The Miracle Berry which Hacks your Taste Buds to Replace Sugar

article miraculin

Can you name a fruit capable of disturbing your taste buds? For up to two hours, the red miracle berry can transform sour foods like lemon or vinegar, in an amazing sweet taste. It’s a very interesting berry because of its non-caloric property for anti-obesity and anti-diabetes use.

This miracle berry that grows in West Africa contains Miraculin, a glycoprotein which was first extracted back in 1968. The local population knew the effects for much longer and chewed the fruit pulp to make sour maize bread more tasty. Only, in the 2000s did researchers from France and Japan discover the receptor involved in the reaction.

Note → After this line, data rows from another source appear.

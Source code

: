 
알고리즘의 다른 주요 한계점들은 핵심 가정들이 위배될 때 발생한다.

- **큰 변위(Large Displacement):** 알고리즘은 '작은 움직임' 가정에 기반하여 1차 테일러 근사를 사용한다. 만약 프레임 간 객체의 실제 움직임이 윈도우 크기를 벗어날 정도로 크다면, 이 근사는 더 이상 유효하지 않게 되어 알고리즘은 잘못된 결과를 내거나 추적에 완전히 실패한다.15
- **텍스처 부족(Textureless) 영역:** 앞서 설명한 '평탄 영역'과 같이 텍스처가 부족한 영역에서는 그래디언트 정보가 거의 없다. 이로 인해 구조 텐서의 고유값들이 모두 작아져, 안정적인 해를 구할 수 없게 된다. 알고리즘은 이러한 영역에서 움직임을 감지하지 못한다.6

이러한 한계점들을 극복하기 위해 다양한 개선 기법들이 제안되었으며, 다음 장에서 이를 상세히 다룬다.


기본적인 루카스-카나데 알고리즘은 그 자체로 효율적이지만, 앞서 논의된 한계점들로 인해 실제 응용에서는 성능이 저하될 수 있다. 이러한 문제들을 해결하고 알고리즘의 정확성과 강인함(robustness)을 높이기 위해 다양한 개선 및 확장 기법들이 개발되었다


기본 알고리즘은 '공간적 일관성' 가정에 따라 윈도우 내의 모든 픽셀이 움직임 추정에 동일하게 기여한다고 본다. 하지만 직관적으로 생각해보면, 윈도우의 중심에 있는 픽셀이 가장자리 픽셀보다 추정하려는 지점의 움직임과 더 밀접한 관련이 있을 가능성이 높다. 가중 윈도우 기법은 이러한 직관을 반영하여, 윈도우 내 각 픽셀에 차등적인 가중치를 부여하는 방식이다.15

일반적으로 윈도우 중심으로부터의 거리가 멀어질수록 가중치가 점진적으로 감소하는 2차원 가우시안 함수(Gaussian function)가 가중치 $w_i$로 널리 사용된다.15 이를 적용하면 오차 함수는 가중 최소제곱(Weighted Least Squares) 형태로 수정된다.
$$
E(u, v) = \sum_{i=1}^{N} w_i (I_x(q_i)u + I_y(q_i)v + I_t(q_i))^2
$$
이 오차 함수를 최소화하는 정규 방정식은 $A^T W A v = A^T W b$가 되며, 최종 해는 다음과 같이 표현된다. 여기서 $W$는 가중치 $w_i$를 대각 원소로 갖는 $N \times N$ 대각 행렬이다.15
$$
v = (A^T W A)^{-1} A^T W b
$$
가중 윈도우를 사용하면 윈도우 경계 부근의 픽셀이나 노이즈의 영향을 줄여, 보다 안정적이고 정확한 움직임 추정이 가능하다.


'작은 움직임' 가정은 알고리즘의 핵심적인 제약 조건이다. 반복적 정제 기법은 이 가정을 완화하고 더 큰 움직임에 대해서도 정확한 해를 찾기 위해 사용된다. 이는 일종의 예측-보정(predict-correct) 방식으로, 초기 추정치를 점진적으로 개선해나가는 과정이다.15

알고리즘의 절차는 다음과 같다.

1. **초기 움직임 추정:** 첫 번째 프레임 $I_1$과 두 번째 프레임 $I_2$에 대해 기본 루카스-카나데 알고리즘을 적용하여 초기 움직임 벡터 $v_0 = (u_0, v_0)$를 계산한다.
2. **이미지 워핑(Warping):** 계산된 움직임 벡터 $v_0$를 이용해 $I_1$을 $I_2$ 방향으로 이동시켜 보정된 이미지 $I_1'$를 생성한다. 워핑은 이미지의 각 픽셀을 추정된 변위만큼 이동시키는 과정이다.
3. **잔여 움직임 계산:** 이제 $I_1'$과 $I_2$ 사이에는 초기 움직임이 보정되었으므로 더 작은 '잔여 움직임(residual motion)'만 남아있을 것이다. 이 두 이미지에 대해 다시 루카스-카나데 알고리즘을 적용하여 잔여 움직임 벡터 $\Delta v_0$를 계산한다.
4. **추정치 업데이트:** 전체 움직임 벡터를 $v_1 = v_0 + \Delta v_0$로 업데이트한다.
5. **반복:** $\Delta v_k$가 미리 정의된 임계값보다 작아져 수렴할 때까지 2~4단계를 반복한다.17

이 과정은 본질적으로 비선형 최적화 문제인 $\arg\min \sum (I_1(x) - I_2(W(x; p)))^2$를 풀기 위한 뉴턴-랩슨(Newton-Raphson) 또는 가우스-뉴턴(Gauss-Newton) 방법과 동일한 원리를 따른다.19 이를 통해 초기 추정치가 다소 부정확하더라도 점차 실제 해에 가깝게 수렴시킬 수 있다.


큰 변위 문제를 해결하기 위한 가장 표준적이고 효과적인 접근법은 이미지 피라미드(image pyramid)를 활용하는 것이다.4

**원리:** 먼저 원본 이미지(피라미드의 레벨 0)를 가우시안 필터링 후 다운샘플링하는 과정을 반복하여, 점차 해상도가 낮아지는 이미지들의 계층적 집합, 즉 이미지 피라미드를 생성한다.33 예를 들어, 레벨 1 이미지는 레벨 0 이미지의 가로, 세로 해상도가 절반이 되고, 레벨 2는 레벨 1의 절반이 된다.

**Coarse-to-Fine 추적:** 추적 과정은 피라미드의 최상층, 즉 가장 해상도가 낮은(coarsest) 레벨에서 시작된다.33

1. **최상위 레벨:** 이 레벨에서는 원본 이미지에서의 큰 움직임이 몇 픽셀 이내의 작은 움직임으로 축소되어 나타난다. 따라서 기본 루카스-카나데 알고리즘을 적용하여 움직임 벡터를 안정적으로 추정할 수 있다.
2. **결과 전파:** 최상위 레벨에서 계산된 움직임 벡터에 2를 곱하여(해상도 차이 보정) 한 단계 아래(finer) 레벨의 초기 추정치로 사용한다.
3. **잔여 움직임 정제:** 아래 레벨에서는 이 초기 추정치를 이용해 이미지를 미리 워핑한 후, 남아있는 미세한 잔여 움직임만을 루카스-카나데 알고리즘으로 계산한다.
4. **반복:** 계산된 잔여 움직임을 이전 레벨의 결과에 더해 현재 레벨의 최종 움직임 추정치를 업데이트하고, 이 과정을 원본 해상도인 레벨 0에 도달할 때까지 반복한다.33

You have several molecules acting on the human sweet receptor :

– sucrose (which we extract from sugar beet), fructose and glucose

– artificial sweeteners like aspartam

– natural sweeteners like Stevia

– four protein with a sweet power, like thaumatin, monelin, brazzein and miraculin coming from African plants.

But miraculin is different because it binds to the human sweet taste receptor like sugar and aspartame but doesn’t induce a sweet sensation. Miraculin has a neutral pH and binds to our sweet taste receptor without activating it. So should you eat something with an acid pH, miraculin induces the receptor activation and hides the acidity. Gradually, through the buffering capacity of saliva allowing the pH to increase, the amazing phenomenon disappears. That is why vinegar tastes as sweet as syrup once your tongue is covered with miraculin. In the French laboratory of Loïc Briand, researchers have also found that low miraculin concentration can mask the acidity and cause a very low perception of sweetness.

mechanism

That is why, this awesome protein could be very interesting for diabetes and obesity sufferers to replace sugar. Indeed, over the past 30 years, global obesity rates have more than doubled.

Global-Obesity-Map
http://www.healthdata.org/

So, imagine consuming the berry before eating a sugar-free donut, what would happen then? You are probably thinking that it would decrease sugar absorption whilst maintaining the pleasure and the desired taste. Actually, it is not quite that simple… namely because any refrigerating and heating activity initiates the protein before eating it. Thus, creating a heat-stable miraculin form is a real challenge. Not to mention that any regulation is out of the question as miraculin is still not considered as an additive.

Homaro Cantu, a chef in Chicago has just opened the Berrista Coffee last December. The café uses the berries to create a variety of sensations. Before receiving their orders, hungry clients first chew a berry before digging in their donuts and cakes that contain less sugar.

As a result, this berry has a very promising future to replace sugar even if for the moment, it is not really present in the agro-industry. Scientists are on the way to lower the harvesting price through bioengineering by working on genetically modified tomatoes with miraculin.